Surface-active compounds classed as zwitterionic surfactants are those bearing at least one quaternary ammonium group and at least one —COO⁽⁻⁾ or —SO₃⁽⁻⁾ group in the molecule. Particularly suitable zwitterionic surfactants are the betaines such as N-alkyl-N,N-dimethylammonium glycinates, for example cocoalkyl dimethylammonium glycinate, N-acyl aminopropyl-N,N-dimethylammonium glycinates, for example cocoacylaminopropyl dimethylammonium glycinate, and 2-alkyl-3-carboxymethyl-3-hydroxyethyl imidazolines each having 8 to 18 C atoms in the alkyl or acyl group, and cocoacylaminoethyl hydroxyethyl carboxymethyl glycinate. A preferred zwitterionic surfactant is the fatty acid amide derivative known under the INCI name Cocamidopropyl Betaine.

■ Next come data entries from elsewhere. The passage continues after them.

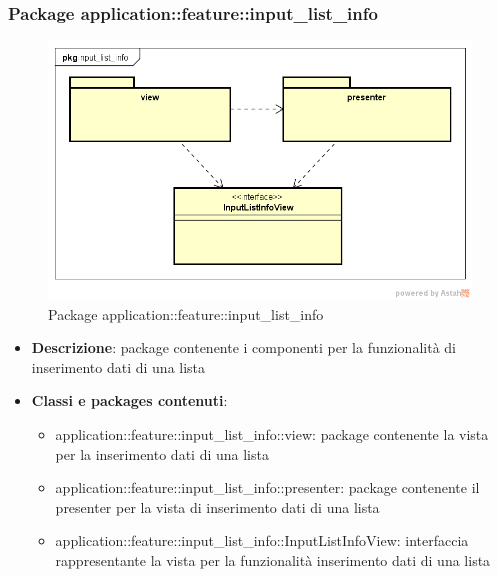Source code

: \subsubsection{Package application::feature::input\_list\_info}
\label{Package application::feature::input_list_info}
\begin{figure}[H]
	\centering
	\includegraphics[scale=0.5]{Sezioni/Packages/Application/input_list_info.png}
	\caption{Package application::feature::input\_list\_info}
\end{figure}
\begin{itemize}
	\item \textbf{Descrizione}: package contenente i componenti per la funzionalità di inserimento dati di una lista
	\item \textbf{Classi e packages contenuti}:
	\begin{itemize}
	\item application::feature::input\_list\_info::view: package contenente la vista per la inserimento dati di una lista
	\item application::feature::input\_list\_info::presenter: package contenente il presenter per la vista di inserimento dati di una lista
	\item application::feature::input\_list\_info::InputListInfoView: interfaccia rappresentante la vista per la funzionalità inserimento dati di una lista
	\end{itemize}
\end{itemize}

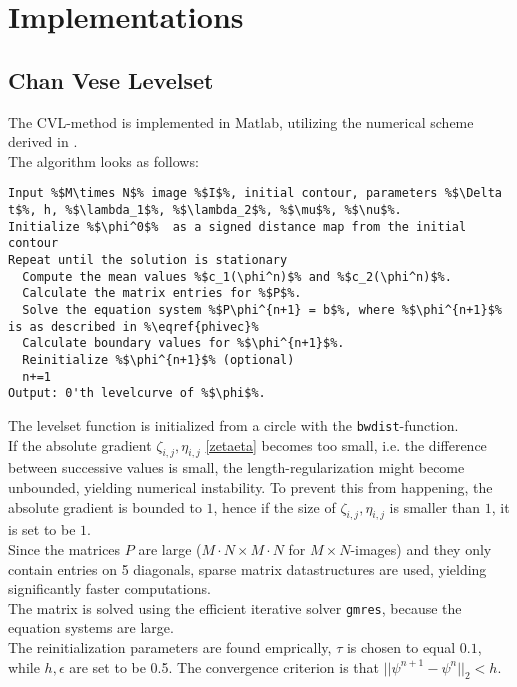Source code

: \chapter{Implementations}\label{AppendixB} %

\section{Chan Vese Levelset}
The CVL-method is implemented in Matlab, utilizing the numerical scheme derived in .\\
The algorithm looks as follows:\\

\begin{lstlisting}
Input %$M\times N$% image %$I$%, initial contour, parameters %$\Delta t$%, h, %$\lambda_1$%, %$\lambda_2$%, %$\mu$%, %$\nu$%.
Initialize %$\phi^0$%  as a signed distance map from the initial contour
Repeat until the solution is stationary
  Compute the mean values %$c_1(\phi^n)$% and %$c_2(\phi^n)$%.
  Calculate the matrix entries for %$P$%.
  Solve the equation system %$P\phi^{n+1} = b$%, where %$\phi^{n+1}$% is as described in %\eqref{phivec}%
  Calculate boundary values for %$\phi^{n+1}$%.
  Reinitialize %$\phi^{n+1}$% (optional)
  n+=1
Output: 0'th levelcurve of %$\phi$%.
\end{lstlisting}

The levelset function is initialized from a circle with the \texttt{bwdist}-function.\\
If the absolute gradient $\zeta_{i,j}, \eta_{i,j}$ \eqref{zetaeta} becomes too small, i.e. the difference between successive values is small, the length-regularization might become unbounded, yielding numerical instability. To prevent this from happening, the absolute gradient is bounded to $1$, hence if the size of $\zeta_{i,j}, \eta_{i,j}$ is smaller than $1$, it is set to be $1$.\\
Since the matrices $P$ are large ($M\cdot N\times M\cdot N$ for $M\times N$-images) and they only contain entries on 5 diagonals, sparse matrix datastructures are used, yielding significantly faster computations.\\
The matrix is solved using the efficient iterative solver \texttt{gmres}, because the equation systems are large.\\
The reinitialization parameters are found emprically, $\tau$ is chosen to equal $0.1$, while $h,\epsilon$ are set to be 0.5. The convergence criterion is that $||\psi^{n+1}-\psi^n||_2 < h$. 


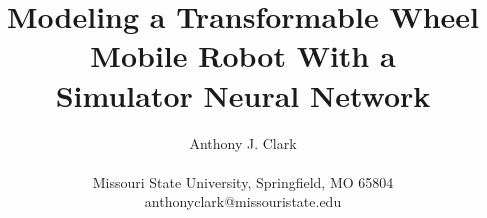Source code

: \documentclass[letterpaper]{article}
\title{Modeling a Transformable Wheel Mobile Robot With a\\Simulator Neural Network}
\author{Anthony J. Clark\\
\mbox{}\\
Missouri State University, Springfield, MO 65804 \\
anthonyclark@missouristate.edu} %
\begin{document}
\maketitle




% 
% 

\footnotesize


\end{document}
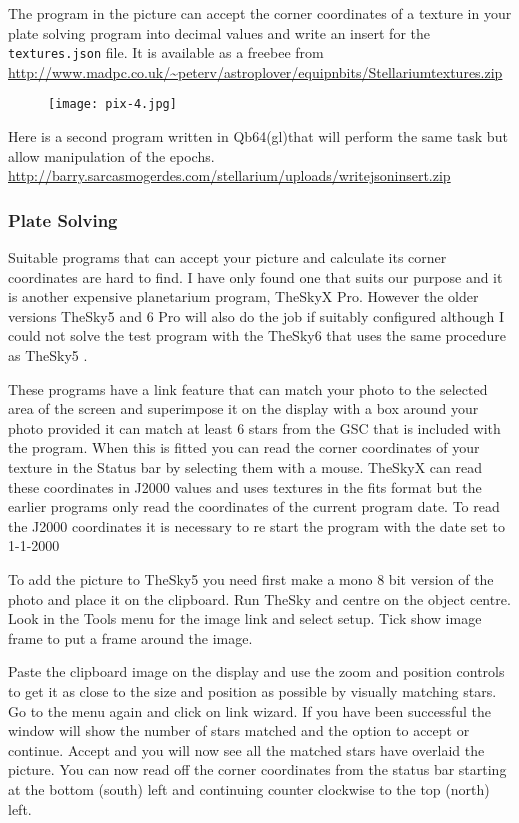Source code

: The program in the picture can accept the corner coordinates of a
texture in your plate solving program into decimal values and write an
insert for the \texttt{textures.json} file. It is available as a freebee
from
\url{http://www.madpc.co.uk/~peterv/astroplover/equipnbits/Stellariumtextures.zip}

\begin{figure}[h]
\centering\texttt{[image: pix-4.jpg]}
\end{figure}

Here is a second program written in Qb64(gl)that will perform the same
task but allow manipulation of the epochs.
\url{http://barry.sarcasmogerdes.com/stellarium/uploads/writejsoninsert.zip}

\subsubsection{Plate Solving}\label{plate-solving}

Suitable programs that can accept your picture and calculate its corner
coordinates are hard to find. I have only found one that suits our
purpose and it is another expensive planetarium program, TheSkyX Pro.
However the older versions TheSky5 and 6 Pro will also do the job if
suitably configured although I could not solve the test program with the
TheSky6 that uses the same procedure as TheSky5 .

These programs have a link feature that can match your photo to the
selected area of the screen and superimpose it on the display with a box
around your photo provided it can match at least 6 stars from the GSC
that is included with the program. When this is fitted you can read the
corner coordinates of your texture in the Status bar by selecting them
with a mouse. TheSkyX can read these coordinates in J2000 values and
uses textures in the fits format but the earlier programs only read the
coordinates of the current program date. To read the J2000 coordinates
it is necessary to re start the program with the date set to 1-1-2000

To add the picture to TheSky5 you need first make a mono 8 bit version
of the photo and place it on the clipboard. Run TheSky and centre on the
object centre. Look in the Tools menu for the image link and select
setup. Tick show image frame to put a frame around the image.

Paste the clipboard image on the display and use the zoom and position
controls to get it as close to the size and position as possible by
visually matching stars. Go to the menu again and click on link wizard.
If you have been successful the window will show the number of stars
matched and the option to accept or continue. Accept and you will now
see all the matched stars have overlaid the picture. You can now read
off the corner coordinates from the status bar starting at the bottom
(south) left and continuing counter clockwise to the top (north) left.

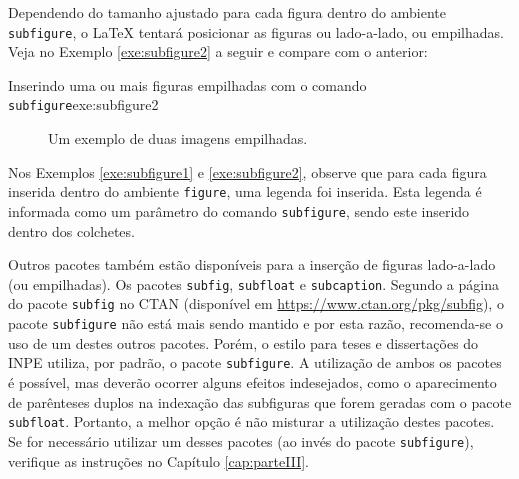 Dependendo do tamanho ajustado para cada figura dentro do ambiente {\tt subfigure}, o \LaTeX{} tentará posicionar as figuras ou lado-a-lado, ou empilhadas. Veja no Exemplo \ref{exe:subfigure2} a seguir e compare com o anterior:

\begin{texexptitled}[breakable,enhanced,middle=2mm]{Inserindo uma ou mais figuras empilhadas com o comando {\tt subfigure}}{exe:subfigure2}
\begin{figure}[H]
    \begin{center}
        \caption{Um exemplo de duas imagens empilhadas.}
    \end{center}
\end{figure}
\end{texexptitled}

Nos Exemplos \ref{exe:subfigure1} e \ref{exe:subfigure2}, observe que para cada figura inserida dentro do ambiente {\tt figure}, uma legenda foi inserida. Esta legenda é informada como um parâmetro do comando {\tt subfigure}, sendo este inserido dentro dos colchetes. 


Outros pacotes também estão disponíveis para a inserção de figuras lado-a-lado (ou empilhadas). Os pacotes {\tt subfig}, {\tt subfloat} e {\tt subcaption}. Segundo a página do pacote {\tt subfig} no CTAN (disponível em \url{https://www.ctan.org/pkg/subfig}), o pacote {\tt subfigure} não está mais sendo mantido e por esta razão, recomenda-se o uso de um destes outros pacotes. Porém, o estilo para teses e dissertações do INPE utiliza, por padrão, o pacote {\tt subfigure}. A utilização de ambos os pacotes é possível, mas deverão ocorrer alguns efeitos indesejados, como o aparecimento de parênteses duplos na indexação das subfiguras que forem geradas com o pacote {\tt subfloat}. Portanto, a melhor opção é não misturar a utilização destes pacotes. Se for necessário utilizar um desses pacotes (ao invés do pacote {\tt subfigure}), verifique as instruções no Capítulo \ref{cap:parteIII}. 

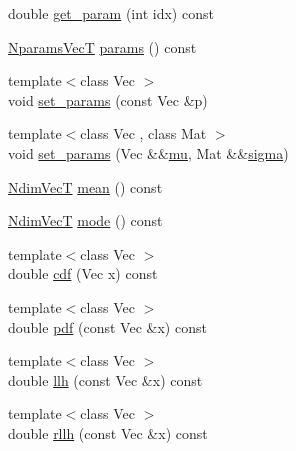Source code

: \begin{DoxyCompactItemize}
\item 
double \hyperlink{classprior__hessian_1_1MultivariateNormalDist_a25c40d83b7b1c09b0a049326c7c7545e}{get\+\_\+param} (int idx) const 
\item 
\hyperlink{classprior__hessian_1_1MultivariateNormalDist_ac690a8a9b00e4e0e159a15bb9c212852}{Nparams\+VecT} \hyperlink{classprior__hessian_1_1MultivariateNormalDist_a55a53ff4ea86375a8971a5334c000c9c}{params} () const 
\item 
{\footnotesize template$<$class Vec $>$ }\\void \hyperlink{classprior__hessian_1_1MultivariateNormalDist_af968e071050a9b2ba4b4ef96b206602b}{set\+\_\+params} (const Vec \&p)
\item 
{\footnotesize template$<$class Vec , class Mat $>$ }\\void \hyperlink{classprior__hessian_1_1MultivariateNormalDist_acd8f1638afb49a52bcb341f3a439574d}{set\+\_\+params} (Vec \&\&\hyperlink{classprior__hessian_1_1MultivariateNormalDist_a53e894d82ca08f285fc004b77301495d}{mu}, Mat \&\&\hyperlink{classprior__hessian_1_1MultivariateNormalDist_aa4e86dd2b8e088553aac8c6b0fa50832}{sigma})
\item 
\hyperlink{classprior__hessian_1_1MultivariateNormalDist_a0f5725cbbfa47be45b2741467dcd5615}{Ndim\+VecT} \hyperlink{classprior__hessian_1_1MultivariateNormalDist_af6e3b749b02b2afafadb01d76f96e334}{mean} () const 
\item 
\hyperlink{classprior__hessian_1_1MultivariateNormalDist_a0f5725cbbfa47be45b2741467dcd5615}{Ndim\+VecT} \hyperlink{classprior__hessian_1_1MultivariateNormalDist_afdec8e6a453a2c69e0d84833d6b3e5ae}{mode} () const 
\item 
{\footnotesize template$<$class Vec $>$ }\\double \hyperlink{classprior__hessian_1_1MultivariateNormalDist_a41f15a93e291cc18bf28c1c0118efa6a}{cdf} (Vec x) const 
\item 
{\footnotesize template$<$class Vec $>$ }\\double \hyperlink{classprior__hessian_1_1MultivariateNormalDist_a67cba536341528564330b17dcbe5faff}{pdf} (const Vec \&x) const 
\item 
{\footnotesize template$<$class Vec $>$ }\\double \hyperlink{classprior__hessian_1_1MultivariateNormalDist_a3540b1bcafd58fe26de858c0a4aef3db}{llh} (const Vec \&x) const 
\item 
{\footnotesize template$<$class Vec $>$ }\\double \hyperlink{classprior__hessian_1_1MultivariateNormalDist_a4512a641c493e33dfb93b5087e473c76}{rllh} (const Vec \&x) const 

\end{DoxyCompactItemize}
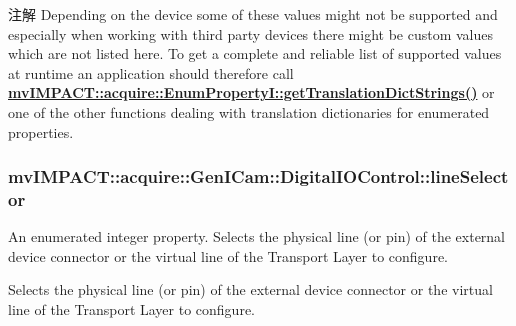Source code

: \begin{DoxyNote}{注解}
Depending on the device some of these values might not be supported and especially when working with third party devices there might be custom values which are not listed here. To get a complete and reliable list of supported values at runtime an application should therefore call {\bfseries \hyperlink{classmv_i_m_p_a_c_t_1_1acquire_1_1_enum_property_i_a0ba6ccbf5ee69784d5d0b537924d26b6}{mv\+I\+M\+P\+A\+C\+T\+::acquire\+::\+Enum\+Property\+I\+::get\+Translation\+Dict\+Strings()}} or one of the other functions dealing with translation dictionaries for enumerated properties. 
\end{DoxyNote}
\hypertarget{classmv_i_m_p_a_c_t_1_1acquire_1_1_gen_i_cam_1_1_digital_i_o_control_afbd78071c4f6edc4bf4dca924c969e97}{
\subsubsection[{line\+Selector}]{ mv\+I\+M\+P\+A\+C\+T\+::acquire\+::\+Gen\+I\+Cam\+::\+Digital\+I\+O\+Control\+::line\+Selector}}\label{classmv_i_m_p_a_c_t_1_1acquire_1_1_gen_i_cam_1_1_digital_i_o_control_afbd78071c4f6edc4bf4dca924c969e97}


An enumerated integer property. Selects the physical line (or pin) of the external device connector or the virtual line of the Transport Layer to configure. 

Selects the physical line (or pin) of the external device connector or the virtual line of the Transport Layer to configure.

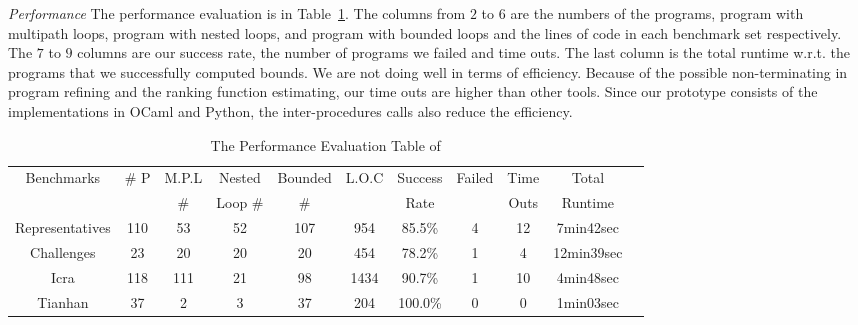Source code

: %
\emph{Performance}
The performance evaluation is in Table~\ref{tb:performance-eval}.
The columns from $2$ to $6$ are the numbers of the programs, program with multipath loops, program with nested loops, and program with bounded loops and the lines of code in each benchmark set respectively.
The $7$ to $9$ columns are our success rate, the number of programs we failed and time outs. The last column is the total runtime w.r.t. the programs that we successfully computed bounds.
We are not doing well in terms of efficiency. Because of the possible non-terminating in program refining and the ranking function estimating, our time outs are higher than other tools.
Since our prototype consists of the implementations in OCaml and Python, the inter-procedures calls also reduce the efficiency.
%
%
\begin{table}[H]
\caption{The Performance Evaluation Table of {\PSRB}}
\label{tb:performance-eval}
    \centering
{\scriptsize
\begin{tabular}{ | c | c | c | c | c | c | c | c | c | c | c |}
\hline
\hline
\multirow{2}{*}{Benchmarks} & \multirow{2}{*}{\# P}  & {M.P.L} & Nested  & {Bounded} 
& \multirow{2}{*}{L.O.C} & {Success} & \multirow{2}{*}{Failed} & Time  & Total
\\
&  & \# & Loop \# & \# & & Rate &  & Outs &   Runtime \\
\hline
\hline 
{Representatives} & {110}  & 53  & 52  & 107 & 954 & 85.5\% & 4 & 12 & 7min42sec \\
\hline
Challenges & 23  & 20 & 20 & {20} & 454 & {78.2\%}  & 1 & 4 & {12min39sec} \\
\hline
{Icra} & 118 & 111 & 21 & 98 & 1434  & 90.7\% & 1 & 10 & {4min48sec} \\
\hline
Tianhan & 37 & 2 & 3 & 37 & 204 & 100.0\% & 0 & 0 & 1min03sec \\
\hline
\hline
\end{tabular}    
}
\end{table}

Ampholytes are understood to be surface-active compounds which in addition to a C₈-C₂₄ alkyl or acyl group contain at least one free amino group and at least one —COOH or —SO₃H group in the molecule and are capable of forming internal salts. Examples of suitable ampholytes are N-alkyl glycines, N-alkyl propionic acids, N-alkyl aminobutyric acids, N-alkyl iminodipropionic acids, N-hydroxyethyl-N-alkyl amidopropyl glycines, N-alkyl taurines, N-alkyl sarcosines, 2-alkyl aminopropionic acids and alkyl aminoacetic acids, each having approximately 8 to 24 C atoms in the alkyl group. Particularly preferred ampholytes are N-cocoalkyl aminopropionate, cocoacylaminoethyl aminopropionate and C₁₂-C₁₈ acyl sarcosine.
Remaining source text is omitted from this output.